*What is expected*: Which lines of the data contain the string "description"? Copy every one of them.

• • • • •

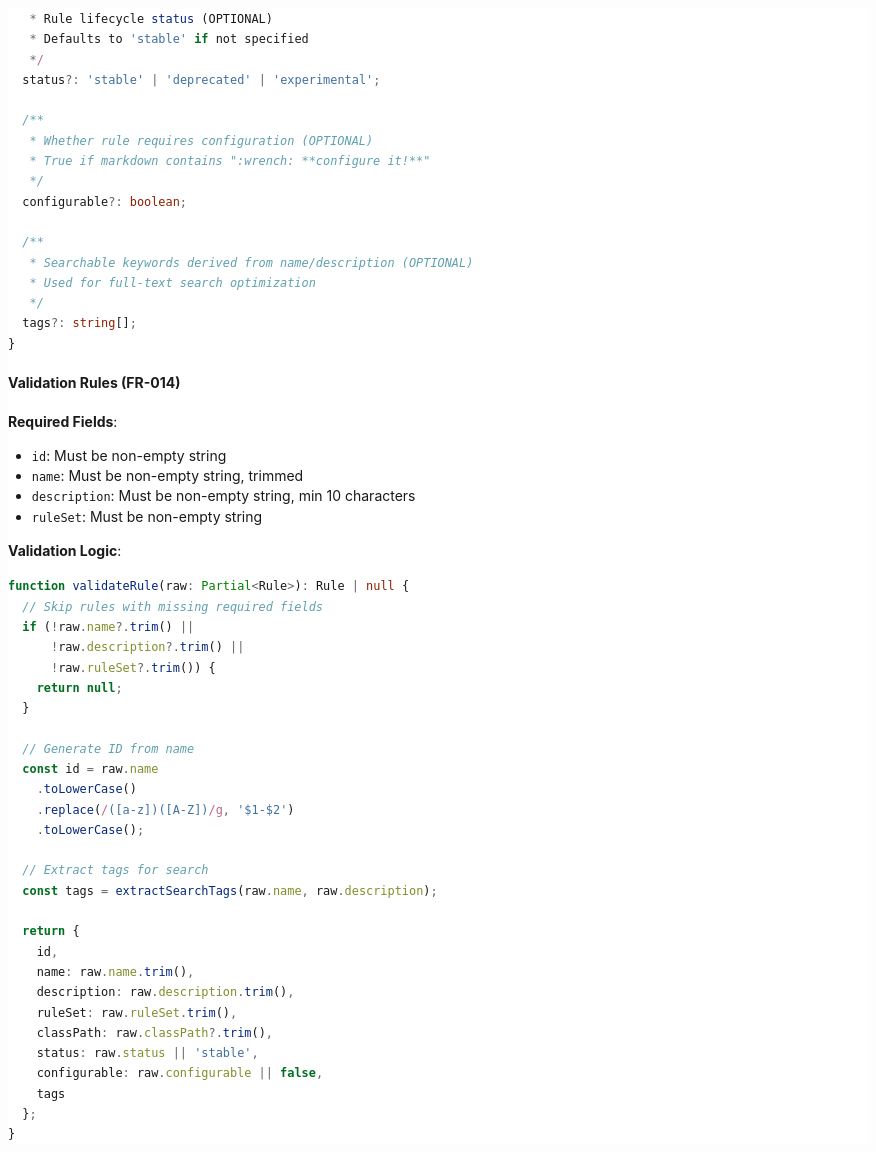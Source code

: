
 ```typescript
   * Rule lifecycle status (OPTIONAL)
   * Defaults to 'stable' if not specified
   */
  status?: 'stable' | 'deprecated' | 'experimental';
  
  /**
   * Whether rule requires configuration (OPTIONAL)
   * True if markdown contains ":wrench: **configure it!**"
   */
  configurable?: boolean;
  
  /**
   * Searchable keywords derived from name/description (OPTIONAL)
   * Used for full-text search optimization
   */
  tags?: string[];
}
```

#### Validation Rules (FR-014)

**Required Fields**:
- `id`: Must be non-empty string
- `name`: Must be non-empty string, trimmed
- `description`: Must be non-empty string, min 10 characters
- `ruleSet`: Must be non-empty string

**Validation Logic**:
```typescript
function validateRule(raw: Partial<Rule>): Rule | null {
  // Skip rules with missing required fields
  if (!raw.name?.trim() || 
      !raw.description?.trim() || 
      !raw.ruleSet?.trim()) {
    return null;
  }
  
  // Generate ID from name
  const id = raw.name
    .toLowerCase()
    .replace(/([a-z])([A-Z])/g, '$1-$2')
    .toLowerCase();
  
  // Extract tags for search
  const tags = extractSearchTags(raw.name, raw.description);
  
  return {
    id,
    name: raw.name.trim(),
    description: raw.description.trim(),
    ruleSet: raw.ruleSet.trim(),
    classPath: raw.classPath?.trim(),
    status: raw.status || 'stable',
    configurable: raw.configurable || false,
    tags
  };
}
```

• • • • •

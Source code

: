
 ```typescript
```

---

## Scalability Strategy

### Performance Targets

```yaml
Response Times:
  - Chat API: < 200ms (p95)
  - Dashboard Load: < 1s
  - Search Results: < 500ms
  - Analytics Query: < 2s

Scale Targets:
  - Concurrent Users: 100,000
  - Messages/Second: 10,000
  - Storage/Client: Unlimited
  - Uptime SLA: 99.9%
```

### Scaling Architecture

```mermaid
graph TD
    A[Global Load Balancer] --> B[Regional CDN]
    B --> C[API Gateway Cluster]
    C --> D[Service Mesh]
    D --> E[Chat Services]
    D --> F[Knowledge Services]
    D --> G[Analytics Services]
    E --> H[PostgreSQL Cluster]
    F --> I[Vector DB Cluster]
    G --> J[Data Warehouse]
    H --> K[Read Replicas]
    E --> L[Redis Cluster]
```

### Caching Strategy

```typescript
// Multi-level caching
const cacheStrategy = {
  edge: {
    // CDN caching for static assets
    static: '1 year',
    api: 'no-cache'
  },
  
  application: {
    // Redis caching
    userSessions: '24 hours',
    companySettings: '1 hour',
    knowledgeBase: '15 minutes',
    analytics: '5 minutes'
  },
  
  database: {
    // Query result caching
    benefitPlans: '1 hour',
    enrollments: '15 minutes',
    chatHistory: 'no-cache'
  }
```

• • • • •

*Exercise response*:
   * Searchable keywords derived from name/description (OPTIONAL)
- `description`: Must be non-empty string, min 10 characters
      !raw.description?.trim() || 
  const tags = extractSearchTags(raw.name, raw.description);
    description: raw.description.trim(),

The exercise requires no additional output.